▶ _Activity_
In the records below, which lines include "local"? Copy them.

------------

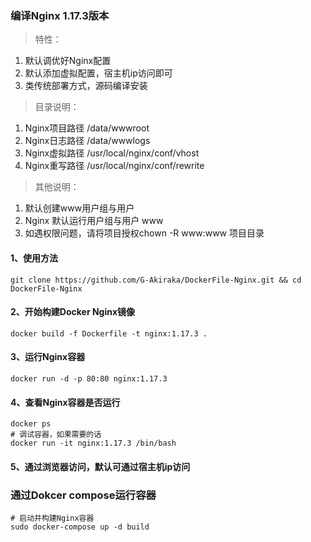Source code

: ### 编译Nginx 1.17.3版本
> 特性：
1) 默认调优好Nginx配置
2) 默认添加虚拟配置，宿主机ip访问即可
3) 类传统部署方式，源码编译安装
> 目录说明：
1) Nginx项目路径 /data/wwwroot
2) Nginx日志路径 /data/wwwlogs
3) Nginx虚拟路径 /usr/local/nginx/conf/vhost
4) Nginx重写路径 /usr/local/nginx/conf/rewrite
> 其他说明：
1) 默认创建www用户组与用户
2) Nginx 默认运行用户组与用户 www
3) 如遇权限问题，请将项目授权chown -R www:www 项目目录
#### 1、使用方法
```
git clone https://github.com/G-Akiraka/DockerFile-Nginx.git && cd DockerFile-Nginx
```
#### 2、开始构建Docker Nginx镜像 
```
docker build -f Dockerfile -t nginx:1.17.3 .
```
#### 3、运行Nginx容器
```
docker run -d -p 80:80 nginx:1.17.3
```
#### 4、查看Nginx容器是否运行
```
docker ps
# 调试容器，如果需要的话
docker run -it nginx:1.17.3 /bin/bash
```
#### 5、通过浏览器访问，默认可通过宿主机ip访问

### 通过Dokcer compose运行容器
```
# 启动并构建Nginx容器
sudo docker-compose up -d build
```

------------

▶ _Response to this exercise_
3) Nginx虚拟路径 /usr/local/nginx/conf/vhost
4) Nginx重写路径 /usr/local/nginx/conf/rewrite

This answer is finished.